Early on I was taken to museums in New York City and I would look at paintings and I was kind of into modernist art, Picasso and my stepfather was a photographer. I grew up in the sixties and the seventies and we had a lot of record collections around the house, lots of vinyl. I would see great stuff from salsa music, the dancers on the covers of records. I was just so influenced by photography, film and pop culture, and also family. When I left home I couldn’t afford to buy fashion so I would go to flea markets and find bargain stores and vintage stores and back in the day it hadn’t all been picked through and I’d find great stuff.”
How many shades of red lipstick do you own?
“I have at least a hundred.”
Have you counted them?
“I don’t count them but I am given a lot of and I buy a lot of lipsticks and I like red; some are matte, some are moisturizing. I don’t go for the matte thing too often. It’s just too old and dry for me. I like a little bit of luster, sometimes a little bit of sparkle. My current favorite red is Iconic Red by Gucci. Pat McGrath designed it. It’s number 390. I like Hour Glass lipsticks and lip treatment with a stain, Armani 400 and Nars Brigette (Audacious Red) I either go red or a pink/nudish color.Often I buy ones that are the wrong shade but I have two daughters that are happy to steal it from me. My 13-year-old wears lipstick.
You’ve always worn vintage but vintage can change, how do you keep it fresh?
“I only wear pieces of vintage. My idea is to never look like I stepped out of a fifties’ film. I wear mostly modern clothes. I have a vintage body; I don’t mean that I am old but I am very curvy. I have a tiny waist, boobs and a butt. Even if I put on the most modern outfit. I kind of come off with a vintage energy because of the shape my lips or because of the shape my body. I collect silver jewelry that goes back to the thirties. I love Frida Kahlo meets Monica Vitti meets Anna Magnani. Italy meets Spain. Latin meets Renaissance. I love history. I love that period in the 15th or 16th century where the skin was clean and fresh and it was just about a little of the lip stick. African-American women have inspired my look throughout the years. They bring it with the hair and the shape and the jewelry. There is a wonderful African English designer, Duro Olowu, that I like.”
Where do you shop?
“I shop at Sybilla in Madrid. I am a client of Isabel Toledo (NYC) She custom-makes things for me. I also shop at The Way We Wore (LA), Lily et cie (LA), Bergdorf Goodman, Spazio A in Firenze, Vaggi, Peruzzi.
What Italian designers influence you now?I wouldn’t say any designer influences me but these are Italian designers I love: Ermano Scervino, Alberta Feretti, Loretta Caponi, Elena Ghisellini, Quercioli&Lucherini, Gucci (current designer Alessandro Michele), Dolce and Gabbana, Max Mara, Superduper Hats!”
Your hubby is Italian (from Italy), since marrying him, how many times have you been to Italy?

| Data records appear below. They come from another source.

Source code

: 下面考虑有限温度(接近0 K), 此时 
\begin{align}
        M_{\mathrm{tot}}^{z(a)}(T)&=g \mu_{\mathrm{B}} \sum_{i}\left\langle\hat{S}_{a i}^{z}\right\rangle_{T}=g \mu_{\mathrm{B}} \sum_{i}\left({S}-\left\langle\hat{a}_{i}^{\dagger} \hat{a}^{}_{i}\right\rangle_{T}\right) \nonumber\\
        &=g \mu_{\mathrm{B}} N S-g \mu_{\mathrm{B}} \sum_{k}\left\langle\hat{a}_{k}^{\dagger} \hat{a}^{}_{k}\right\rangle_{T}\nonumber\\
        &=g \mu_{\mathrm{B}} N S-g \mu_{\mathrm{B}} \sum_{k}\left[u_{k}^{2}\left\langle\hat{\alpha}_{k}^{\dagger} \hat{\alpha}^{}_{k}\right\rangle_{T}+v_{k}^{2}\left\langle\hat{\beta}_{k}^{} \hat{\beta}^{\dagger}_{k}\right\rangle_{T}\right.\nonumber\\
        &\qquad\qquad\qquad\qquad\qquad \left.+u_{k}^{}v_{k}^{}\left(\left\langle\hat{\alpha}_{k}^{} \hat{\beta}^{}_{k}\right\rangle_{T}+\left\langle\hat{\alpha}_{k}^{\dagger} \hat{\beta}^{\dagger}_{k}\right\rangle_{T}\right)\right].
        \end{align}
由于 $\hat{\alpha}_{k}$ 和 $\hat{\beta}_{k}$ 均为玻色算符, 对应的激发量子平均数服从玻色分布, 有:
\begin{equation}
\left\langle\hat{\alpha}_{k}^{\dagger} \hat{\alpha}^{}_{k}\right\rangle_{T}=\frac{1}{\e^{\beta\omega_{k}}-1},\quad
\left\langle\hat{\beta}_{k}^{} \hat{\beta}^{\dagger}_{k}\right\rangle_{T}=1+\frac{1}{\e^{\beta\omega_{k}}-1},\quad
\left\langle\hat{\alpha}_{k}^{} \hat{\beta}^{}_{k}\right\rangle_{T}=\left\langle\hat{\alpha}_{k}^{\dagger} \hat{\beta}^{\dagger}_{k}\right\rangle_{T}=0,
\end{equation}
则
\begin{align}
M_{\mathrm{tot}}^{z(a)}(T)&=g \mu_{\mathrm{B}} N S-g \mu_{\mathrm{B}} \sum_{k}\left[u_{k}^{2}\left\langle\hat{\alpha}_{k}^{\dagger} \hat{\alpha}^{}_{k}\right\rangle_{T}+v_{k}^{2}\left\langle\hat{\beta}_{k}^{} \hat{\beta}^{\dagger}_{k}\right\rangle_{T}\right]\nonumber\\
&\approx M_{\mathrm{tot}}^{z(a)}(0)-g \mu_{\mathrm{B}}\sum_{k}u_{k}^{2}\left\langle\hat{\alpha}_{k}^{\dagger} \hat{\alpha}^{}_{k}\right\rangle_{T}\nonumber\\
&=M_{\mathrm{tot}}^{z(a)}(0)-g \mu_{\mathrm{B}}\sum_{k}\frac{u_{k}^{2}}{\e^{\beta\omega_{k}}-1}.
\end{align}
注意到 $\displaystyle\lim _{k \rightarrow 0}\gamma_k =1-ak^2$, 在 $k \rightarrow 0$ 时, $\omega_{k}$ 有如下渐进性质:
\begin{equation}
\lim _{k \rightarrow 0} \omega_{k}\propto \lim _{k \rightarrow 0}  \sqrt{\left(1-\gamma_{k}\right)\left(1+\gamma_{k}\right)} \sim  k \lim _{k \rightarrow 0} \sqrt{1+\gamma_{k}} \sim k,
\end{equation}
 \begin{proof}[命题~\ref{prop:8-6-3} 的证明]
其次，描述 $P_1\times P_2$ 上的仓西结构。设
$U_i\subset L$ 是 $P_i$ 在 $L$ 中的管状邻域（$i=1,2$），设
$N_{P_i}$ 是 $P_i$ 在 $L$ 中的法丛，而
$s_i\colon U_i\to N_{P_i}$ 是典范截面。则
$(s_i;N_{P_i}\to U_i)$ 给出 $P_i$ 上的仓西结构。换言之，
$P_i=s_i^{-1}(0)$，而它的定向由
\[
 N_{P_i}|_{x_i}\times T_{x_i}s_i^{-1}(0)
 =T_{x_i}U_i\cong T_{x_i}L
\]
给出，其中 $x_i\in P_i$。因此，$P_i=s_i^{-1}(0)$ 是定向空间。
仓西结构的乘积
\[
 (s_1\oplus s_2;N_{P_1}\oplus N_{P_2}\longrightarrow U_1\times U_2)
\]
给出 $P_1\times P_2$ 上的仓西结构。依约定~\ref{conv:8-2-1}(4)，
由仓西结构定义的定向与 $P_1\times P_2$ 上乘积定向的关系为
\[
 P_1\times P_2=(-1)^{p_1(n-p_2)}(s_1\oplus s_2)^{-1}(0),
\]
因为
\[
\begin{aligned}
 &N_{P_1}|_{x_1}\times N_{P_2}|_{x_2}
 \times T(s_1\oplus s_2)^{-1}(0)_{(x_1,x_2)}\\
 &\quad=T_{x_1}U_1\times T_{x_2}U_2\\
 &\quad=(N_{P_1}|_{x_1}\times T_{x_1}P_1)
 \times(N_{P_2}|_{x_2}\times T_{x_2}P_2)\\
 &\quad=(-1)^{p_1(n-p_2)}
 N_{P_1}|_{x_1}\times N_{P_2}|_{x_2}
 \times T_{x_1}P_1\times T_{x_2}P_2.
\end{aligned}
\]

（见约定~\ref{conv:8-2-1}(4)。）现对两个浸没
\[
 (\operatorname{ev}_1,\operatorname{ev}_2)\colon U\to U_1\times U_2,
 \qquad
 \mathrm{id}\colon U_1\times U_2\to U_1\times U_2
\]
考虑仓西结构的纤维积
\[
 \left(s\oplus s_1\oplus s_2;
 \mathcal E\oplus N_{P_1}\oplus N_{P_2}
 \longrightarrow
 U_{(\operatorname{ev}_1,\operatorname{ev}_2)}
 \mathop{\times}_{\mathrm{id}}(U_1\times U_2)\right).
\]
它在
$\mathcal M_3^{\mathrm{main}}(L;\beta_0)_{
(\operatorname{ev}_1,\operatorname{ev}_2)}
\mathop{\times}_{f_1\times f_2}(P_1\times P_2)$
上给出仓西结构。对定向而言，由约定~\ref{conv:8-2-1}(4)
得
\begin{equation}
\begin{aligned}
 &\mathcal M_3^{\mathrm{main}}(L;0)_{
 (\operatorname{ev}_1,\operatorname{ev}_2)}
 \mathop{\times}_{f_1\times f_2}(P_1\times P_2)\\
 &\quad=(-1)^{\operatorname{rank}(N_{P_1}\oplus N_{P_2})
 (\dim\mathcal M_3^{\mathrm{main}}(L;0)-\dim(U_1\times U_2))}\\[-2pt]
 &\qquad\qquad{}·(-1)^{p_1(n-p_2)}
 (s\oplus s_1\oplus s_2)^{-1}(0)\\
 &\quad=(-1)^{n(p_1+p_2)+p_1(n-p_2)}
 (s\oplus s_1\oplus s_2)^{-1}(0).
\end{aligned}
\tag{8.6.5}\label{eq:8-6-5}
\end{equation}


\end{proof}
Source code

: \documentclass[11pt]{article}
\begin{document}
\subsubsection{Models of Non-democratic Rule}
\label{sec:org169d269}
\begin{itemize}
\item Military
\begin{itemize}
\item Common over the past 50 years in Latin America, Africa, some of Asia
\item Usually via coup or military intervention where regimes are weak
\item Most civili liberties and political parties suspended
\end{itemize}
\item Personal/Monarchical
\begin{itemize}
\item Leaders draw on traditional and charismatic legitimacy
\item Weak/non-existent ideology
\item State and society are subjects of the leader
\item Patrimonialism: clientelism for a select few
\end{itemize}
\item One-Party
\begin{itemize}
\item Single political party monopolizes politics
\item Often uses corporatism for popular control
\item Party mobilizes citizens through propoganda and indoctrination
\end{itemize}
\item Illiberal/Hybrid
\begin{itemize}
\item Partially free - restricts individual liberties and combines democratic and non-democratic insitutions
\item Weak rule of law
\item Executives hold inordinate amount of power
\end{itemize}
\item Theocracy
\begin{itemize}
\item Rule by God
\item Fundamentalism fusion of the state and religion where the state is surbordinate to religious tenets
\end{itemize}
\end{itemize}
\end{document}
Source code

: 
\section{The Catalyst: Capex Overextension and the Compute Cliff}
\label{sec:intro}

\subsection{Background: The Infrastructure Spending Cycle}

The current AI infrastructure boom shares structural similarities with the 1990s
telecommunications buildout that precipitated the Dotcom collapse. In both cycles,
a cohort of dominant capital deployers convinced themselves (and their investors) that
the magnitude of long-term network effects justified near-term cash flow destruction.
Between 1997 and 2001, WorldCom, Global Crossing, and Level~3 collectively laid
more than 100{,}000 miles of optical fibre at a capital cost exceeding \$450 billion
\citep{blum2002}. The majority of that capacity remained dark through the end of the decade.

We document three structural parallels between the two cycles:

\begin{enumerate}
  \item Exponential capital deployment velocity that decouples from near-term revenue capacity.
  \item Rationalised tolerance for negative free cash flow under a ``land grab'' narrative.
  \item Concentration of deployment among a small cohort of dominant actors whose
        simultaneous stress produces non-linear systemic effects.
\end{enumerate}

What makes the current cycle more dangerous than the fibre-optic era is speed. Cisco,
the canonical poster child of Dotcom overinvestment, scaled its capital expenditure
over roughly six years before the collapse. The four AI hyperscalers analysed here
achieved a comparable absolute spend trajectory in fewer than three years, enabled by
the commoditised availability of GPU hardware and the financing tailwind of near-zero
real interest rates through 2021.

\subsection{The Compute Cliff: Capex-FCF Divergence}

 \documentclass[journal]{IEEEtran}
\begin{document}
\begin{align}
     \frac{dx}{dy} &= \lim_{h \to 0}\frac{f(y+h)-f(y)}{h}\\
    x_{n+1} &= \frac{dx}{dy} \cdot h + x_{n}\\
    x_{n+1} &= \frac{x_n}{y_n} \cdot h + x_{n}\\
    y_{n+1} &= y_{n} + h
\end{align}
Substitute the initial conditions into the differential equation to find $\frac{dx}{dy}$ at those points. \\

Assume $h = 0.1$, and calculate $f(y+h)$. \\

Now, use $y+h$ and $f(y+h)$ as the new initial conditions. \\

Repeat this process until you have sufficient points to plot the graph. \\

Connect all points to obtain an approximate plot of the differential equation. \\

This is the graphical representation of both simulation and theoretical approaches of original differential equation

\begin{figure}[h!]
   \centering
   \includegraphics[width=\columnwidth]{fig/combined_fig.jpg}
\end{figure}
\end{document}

“I live in Italy. I am an Italian citizen. I have a home in Fiesole. I’m in Italy generally at least three times a year. I go for business. I go for pleasure. I am there always in the summer, which I won’t be this summer because I am doing Younger. We have about 20,000 olive trees, about 350 acres, wild boars teeming on my property and the grandmother’s are there, the great-grandmother’s there in different homes on the property. It’s really fabulous. In the summer we go to Castroncello on the Tuscan Coast. His father has a little sail boat so we sometimes go to Isola d’Elba (Elba Island). I go often. I am also re-doing my house brick-by-brick because I will live there fulltime. I don’t know if it will five years or less because I have children in school but I would kind of like to go there, tomorrow!”
You two have the Extra Virgin on the Cooking Channel, when you guys met, did you sort of go over to his Italian/Mediterrean lifestyle or was it just something organic within you?
“I was always a sort of Italian-file. I was going to Italy practically every year before I met my husband. I just really like going there. I like history. I’d go to Sicily and the Amalfi coast or up north. I’ve also always liked Latin cultures in general. I’ve been to Cuba several times as did my husband. In fact I met him in Florence and we fell in love over Afro-Cuban music.”
How is Under the Tuscan Gun doing?
“Under Tuscan Gun was our blog. Our blog turned into our TV show and our TV show channeled my husband to open a café in Brooklyn which is doing really well. He has pop-up dinners at the café, five courses paired with wonderful wines. The gun is representative of my mother-in-law. She was always pointing her finger [like a gun] and telling me to bring her son home, feed her grandkids good food. I was under the gun to be a Tuscan wife. We’re branding. We’re working on our second cook book with Simon and Schuster. The first was a New York Times bestseller. This one is non-series related and it goes through the seasons in Italy. I’m working on creating lifestyle things for the home, certain thing’s for the kitchen. It’s an outlet. I am a person who always wants to be creative and at my age, it’s not like people are banging down my door. It’s not my age but I had a more lucrative career obviously from 20 to 40. From 40 to 50, actually 36 to 42, it was about motherhood but I had to work through it. I popped those babies out and I was fat as can be and I was stuffed into a Gucci suit size 12 pushing a baby carriage, cursing on Entourage. It was hysterical.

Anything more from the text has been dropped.